**Work to be completed**
Could you reproduce all of these records exactly?
════════════════
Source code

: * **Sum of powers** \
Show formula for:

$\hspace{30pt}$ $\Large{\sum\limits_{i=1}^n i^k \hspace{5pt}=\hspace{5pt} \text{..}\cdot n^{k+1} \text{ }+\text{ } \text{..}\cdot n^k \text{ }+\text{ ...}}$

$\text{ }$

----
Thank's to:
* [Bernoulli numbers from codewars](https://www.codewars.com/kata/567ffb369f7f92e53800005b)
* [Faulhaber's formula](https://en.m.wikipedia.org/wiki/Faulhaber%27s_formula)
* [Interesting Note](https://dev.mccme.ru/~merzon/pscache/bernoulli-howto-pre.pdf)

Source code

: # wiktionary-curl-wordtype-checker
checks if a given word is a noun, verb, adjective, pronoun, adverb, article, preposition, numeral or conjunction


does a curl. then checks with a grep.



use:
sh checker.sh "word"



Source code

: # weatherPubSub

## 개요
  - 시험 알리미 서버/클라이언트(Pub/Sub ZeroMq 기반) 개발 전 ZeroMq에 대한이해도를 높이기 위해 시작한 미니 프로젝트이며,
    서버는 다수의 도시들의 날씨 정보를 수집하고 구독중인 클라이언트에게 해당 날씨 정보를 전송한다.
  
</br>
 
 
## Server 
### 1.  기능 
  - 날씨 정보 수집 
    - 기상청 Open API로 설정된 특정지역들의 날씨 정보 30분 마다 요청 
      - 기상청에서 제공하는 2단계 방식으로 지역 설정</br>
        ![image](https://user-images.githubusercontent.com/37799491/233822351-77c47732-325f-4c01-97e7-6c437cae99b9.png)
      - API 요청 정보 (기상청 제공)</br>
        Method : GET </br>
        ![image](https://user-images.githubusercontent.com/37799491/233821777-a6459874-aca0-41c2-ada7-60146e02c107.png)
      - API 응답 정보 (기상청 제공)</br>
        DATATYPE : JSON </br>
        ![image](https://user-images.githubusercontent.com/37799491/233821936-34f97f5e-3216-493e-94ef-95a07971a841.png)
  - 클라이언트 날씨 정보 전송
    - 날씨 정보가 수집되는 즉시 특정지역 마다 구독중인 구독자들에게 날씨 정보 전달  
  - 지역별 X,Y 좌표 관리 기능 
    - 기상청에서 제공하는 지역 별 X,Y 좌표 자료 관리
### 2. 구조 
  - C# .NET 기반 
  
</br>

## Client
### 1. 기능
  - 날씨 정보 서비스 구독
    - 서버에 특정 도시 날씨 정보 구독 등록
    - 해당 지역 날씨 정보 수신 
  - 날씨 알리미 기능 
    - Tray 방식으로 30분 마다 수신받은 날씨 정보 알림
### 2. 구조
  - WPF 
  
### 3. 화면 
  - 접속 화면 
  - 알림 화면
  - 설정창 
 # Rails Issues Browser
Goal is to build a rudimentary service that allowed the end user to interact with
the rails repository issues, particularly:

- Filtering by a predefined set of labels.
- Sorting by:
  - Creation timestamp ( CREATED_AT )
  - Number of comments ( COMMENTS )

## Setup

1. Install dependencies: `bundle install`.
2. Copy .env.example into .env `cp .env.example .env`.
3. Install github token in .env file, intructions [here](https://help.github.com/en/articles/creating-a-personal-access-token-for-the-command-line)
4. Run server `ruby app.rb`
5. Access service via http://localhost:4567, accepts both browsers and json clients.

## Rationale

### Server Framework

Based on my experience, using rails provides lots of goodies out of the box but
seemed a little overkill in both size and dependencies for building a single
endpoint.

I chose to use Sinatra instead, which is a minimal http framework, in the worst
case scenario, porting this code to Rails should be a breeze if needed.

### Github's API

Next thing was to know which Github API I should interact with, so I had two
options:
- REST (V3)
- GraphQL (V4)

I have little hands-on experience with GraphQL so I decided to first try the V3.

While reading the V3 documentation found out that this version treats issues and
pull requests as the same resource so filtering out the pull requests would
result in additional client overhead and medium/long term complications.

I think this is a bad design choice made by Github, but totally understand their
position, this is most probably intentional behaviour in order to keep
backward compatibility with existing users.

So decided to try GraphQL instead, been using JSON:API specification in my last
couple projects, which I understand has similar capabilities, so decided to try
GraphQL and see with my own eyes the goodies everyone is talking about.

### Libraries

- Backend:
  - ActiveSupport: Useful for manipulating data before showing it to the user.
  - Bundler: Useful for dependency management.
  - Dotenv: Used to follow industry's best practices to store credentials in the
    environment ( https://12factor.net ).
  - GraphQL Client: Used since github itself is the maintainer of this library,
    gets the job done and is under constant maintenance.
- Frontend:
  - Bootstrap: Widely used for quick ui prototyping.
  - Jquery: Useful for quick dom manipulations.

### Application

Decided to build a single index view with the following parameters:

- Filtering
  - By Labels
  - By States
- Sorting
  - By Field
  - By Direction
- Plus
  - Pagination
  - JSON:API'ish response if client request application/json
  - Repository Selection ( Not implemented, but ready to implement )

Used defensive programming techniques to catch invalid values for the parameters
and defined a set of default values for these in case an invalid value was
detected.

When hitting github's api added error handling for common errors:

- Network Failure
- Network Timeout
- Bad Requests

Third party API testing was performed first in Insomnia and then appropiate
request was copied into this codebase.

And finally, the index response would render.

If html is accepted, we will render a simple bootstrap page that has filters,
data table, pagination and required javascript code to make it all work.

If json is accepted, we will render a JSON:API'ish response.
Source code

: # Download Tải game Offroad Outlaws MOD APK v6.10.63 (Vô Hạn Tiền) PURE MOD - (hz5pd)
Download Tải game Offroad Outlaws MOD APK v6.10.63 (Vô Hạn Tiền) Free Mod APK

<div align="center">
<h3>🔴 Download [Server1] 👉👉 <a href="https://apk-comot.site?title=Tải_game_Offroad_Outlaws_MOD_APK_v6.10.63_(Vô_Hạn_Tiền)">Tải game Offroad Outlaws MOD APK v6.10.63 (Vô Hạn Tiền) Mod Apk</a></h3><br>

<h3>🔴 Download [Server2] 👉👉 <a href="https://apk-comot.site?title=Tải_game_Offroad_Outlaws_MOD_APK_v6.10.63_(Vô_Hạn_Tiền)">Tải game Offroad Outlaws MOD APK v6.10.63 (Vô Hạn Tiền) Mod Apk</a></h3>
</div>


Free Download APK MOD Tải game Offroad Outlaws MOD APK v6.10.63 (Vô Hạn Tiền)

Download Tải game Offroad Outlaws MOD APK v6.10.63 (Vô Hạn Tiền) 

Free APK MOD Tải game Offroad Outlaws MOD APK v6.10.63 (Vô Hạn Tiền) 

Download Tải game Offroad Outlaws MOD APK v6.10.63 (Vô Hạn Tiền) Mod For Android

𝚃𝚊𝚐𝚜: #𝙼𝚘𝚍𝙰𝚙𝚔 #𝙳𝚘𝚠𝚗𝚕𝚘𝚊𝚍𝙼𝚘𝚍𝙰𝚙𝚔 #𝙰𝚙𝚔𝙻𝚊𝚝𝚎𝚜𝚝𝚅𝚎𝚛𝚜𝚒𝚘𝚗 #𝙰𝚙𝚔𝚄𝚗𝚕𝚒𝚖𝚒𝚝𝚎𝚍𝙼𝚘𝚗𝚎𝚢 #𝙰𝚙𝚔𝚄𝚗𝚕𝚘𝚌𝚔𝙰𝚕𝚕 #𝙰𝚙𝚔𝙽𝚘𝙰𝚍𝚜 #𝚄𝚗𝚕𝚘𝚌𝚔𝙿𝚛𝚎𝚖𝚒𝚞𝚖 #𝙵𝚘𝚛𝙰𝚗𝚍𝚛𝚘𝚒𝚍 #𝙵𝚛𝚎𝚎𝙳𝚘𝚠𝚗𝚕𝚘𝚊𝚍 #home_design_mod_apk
════════════════
**Solution below**
Source code

: * **Sum of powers** \
Show formula for:

$\hspace{30pt}$ $\Large{\sum\limits_{i=1}^n i^k \hspace{5pt}=\hspace{5pt} \text{..}\cdot n^{k+1} \text{ }+\text{ } \text{..}\cdot n^k \text{ }+\text{ ...}}$

$\text{ }$

----
Thank's to:
* [Bernoulli numbers from codewars](https://www.codewars.com/kata/567ffb369f7f92e53800005b)
* [Faulhaber's formula](https://en.m.wikipedia.org/wiki/Faulhaber%27s_formula)
* [Interesting Note](https://dev.mccme.ru/~merzon/pscache/bernoulli-howto-pre.pdf)

Source code

: # wiktionary-curl-wordtype-checker
checks if a given word is a noun, verb, adjective, pronoun, adverb, article, preposition, numeral or conjunction


does a curl. then checks with a grep.



use:
sh checker.sh "word"



Source code

: # weatherPubSub

## 개요
  - 시험 알리미 서버/클라이언트(Pub/Sub ZeroMq 기반) 개발 전 ZeroMq에 대한이해도를 높이기 위해 시작한 미니 프로젝트이며,
    서버는 다수의 도시들의 날씨 정보를 수집하고 구독중인 클라이언트에게 해당 날씨 정보를 전송한다.
  
</br>
 
 
## Server 
### 1.  기능 
  - 날씨 정보 수집 
    - 기상청 Open API로 설정된 특정지역들의 날씨 정보 30분 마다 요청 
      - 기상청에서 제공하는 2단계 방식으로 지역 설정</br>
        ![image](https://user-images.githubusercontent.com/37799491/233822351-77c47732-325f-4c01-97e7-6c437cae99b9.png)
      - API 요청 정보 (기상청 제공)</br>
        Method : GET </br>
        ![image](https://user-images.githubusercontent.com/37799491/233821777-a6459874-aca0-41c2-ada7-60146e02c107.png)
      - API 응답 정보 (기상청 제공)</br>
        DATATYPE : JSON </br>
        ![image](https://user-images.githubusercontent.com/37799491/233821936-34f97f5e-3216-493e-94ef-95a07971a841.png)
  - 클라이언트 날씨 정보 전송
    - 날씨 정보가 수집되는 즉시 특정지역 마다 구독중인 구독자들에게 날씨 정보 전달  
  - 지역별 X,Y 좌표 관리 기능 
    - 기상청에서 제공하는 지역 별 X,Y 좌표 자료 관리
### 2. 구조 
  - C# .NET 기반 
  
</br>

## Client
### 1. 기능
  - 날씨 정보 서비스 구독
    - 서버에 특정 도시 날씨 정보 구독 등록
    - 해당 지역 날씨 정보 수신 
  - 날씨 알리미 기능 
    - Tray 방식으로 30분 마다 수신받은 날씨 정보 알림
### 2. 구조
  - WPF 
  
### 3. 화면 
  - 접속 화면 
  - 알림 화면
  - 설정창 
 # Rails Issues Browser
Goal is to build a rudimentary service that allowed the end user to interact with
the rails repository issues, particularly:

- Filtering by a predefined set of labels.
- Sorting by:
  - Creation timestamp ( CREATED_AT )
  - Number of comments ( COMMENTS )

## Setup

1. Install dependencies: `bundle install`.
2. Copy .env.example into .env `cp .env.example .env`.
3. Install github token in .env file, intructions [here](https://help.github.com/en/articles/creating-a-personal-access-token-for-the-command-line)
4. Run server `ruby app.rb`
5. Access service via http://localhost:4567, accepts both browsers and json clients.

## Rationale

### Server Framework

Based on my experience, using rails provides lots of goodies out of the box but
seemed a little overkill in both size and dependencies for building a single
endpoint.

I chose to use Sinatra instead, which is a minimal http framework, in the worst
case scenario, porting this code to Rails should be a breeze if needed.

### Github's API

Next thing was to know which Github API I should interact with, so I had two
options:
- REST (V3)
- GraphQL (V4)

I have little hands-on experience with GraphQL so I decided to first try the V3.

While reading the V3 documentation found out that this version treats issues and
pull requests as the same resource so filtering out the pull requests would
result in additional client overhead and medium/long term complications.

I think this is a bad design choice made by Github, but totally understand their
position, this is most probably intentional behaviour in order to keep
backward compatibility with existing users.

So decided to try GraphQL instead, been using JSON:API specification in my last
couple projects, which I understand has similar capabilities, so decided to try
GraphQL and see with my own eyes the goodies everyone is talking about.

### Libraries

- Backend:
  - ActiveSupport: Useful for manipulating data before showing it to the user.
  - Bundler: Useful for dependency management.
  - Dotenv: Used to follow industry's best practices to store credentials in the
    environment ( https://12factor.net ).
  - GraphQL Client: Used since github itself is the maintainer of this library,
    gets the job done and is under constant maintenance.
- Frontend:
  - Bootstrap: Widely used for quick ui prototyping.
  - Jquery: Useful for quick dom manipulations.

### Application

Decided to build a single index view with the following parameters:

- Filtering
  - By Labels
  - By States
- Sorting
  - By Field
  - By Direction
- Plus
  - Pagination
  - JSON:API'ish response if client request application/json
  - Repository Selection ( Not implemented, but ready to implement )

Used defensive programming techniques to catch invalid values for the parameters
and defined a set of default values for these in case an invalid value was
detected.

When hitting github's api added error handling for common errors:

- Network Failure
- Network Timeout
- Bad Requests

Third party API testing was performed first in Insomnia and then appropiate
request was copied into this codebase.

And finally, the index response would render.

If html is accepted, we will render a simple bootstrap page that has filters,
data table, pagination and required javascript code to make it all work.

If json is accepted, we will render a JSON:API'ish response.
Source code

: # Download Tải game Offroad Outlaws MOD APK v6.10.63 (Vô Hạn Tiền) PURE MOD - (hz5pd)
Download Tải game Offroad Outlaws MOD APK v6.10.63 (Vô Hạn Tiền) Free Mod APK

<div align="center">
<h3>🔴 Download [Server1] 👉👉 <a href="https://apk-comot.site?title=Tải_game_Offroad_Outlaws_MOD_APK_v6.10.63_(Vô_Hạn_Tiền)">Tải game Offroad Outlaws MOD APK v6.10.63 (Vô Hạn Tiền) Mod Apk</a></h3><br>

<h3>🔴 Download [Server2] 👉👉 <a href="https://apk-comot.site?title=Tải_game_Offroad_Outlaws_MOD_APK_v6.10.63_(Vô_Hạn_Tiền)">Tải game Offroad Outlaws MOD APK v6.10.63 (Vô Hạn Tiền) Mod Apk</a></h3>
</div>


Free Download APK MOD Tải game Offroad Outlaws MOD APK v6.10.63 (Vô Hạn Tiền)

Download Tải game Offroad Outlaws MOD APK v6.10.63 (Vô Hạn Tiền) 

Free APK MOD Tải game Offroad Outlaws MOD APK v6.10.63 (Vô Hạn Tiền) 

Download Tải game Offroad Outlaws MOD APK v6.10.63 (Vô Hạn Tiền) Mod For Android

𝚃𝚊𝚐𝚜: #𝙼𝚘𝚍𝙰𝚙𝚔 #𝙳𝚘𝚠𝚗𝚕𝚘𝚊𝚍𝙼𝚘𝚍𝙰𝚙𝚔 #𝙰𝚙𝚔𝙻𝚊𝚝𝚎𝚜𝚝𝚅𝚎𝚛𝚜𝚒𝚘𝚗 #𝙰𝚙𝚔𝚄𝚗𝚕𝚒𝚖𝚒𝚝𝚎𝚍𝙼𝚘𝚗𝚎𝚢 #𝙰𝚙𝚔𝚄𝚗𝚕𝚘𝚌𝚔𝙰𝚕𝚕 #𝙰𝚙𝚔𝙽𝚘𝙰𝚍𝚜 #𝚄𝚗𝚕𝚘𝚌𝚔𝙿𝚛𝚎𝚖𝚒𝚞𝚖 #𝙵𝚘𝚛𝙰𝚗𝚍𝚛𝚘𝚒𝚍 #𝙵𝚛𝚎𝚎𝙳𝚘𝚠𝚗𝚕𝚘𝚊𝚍 #home_design_mod_apk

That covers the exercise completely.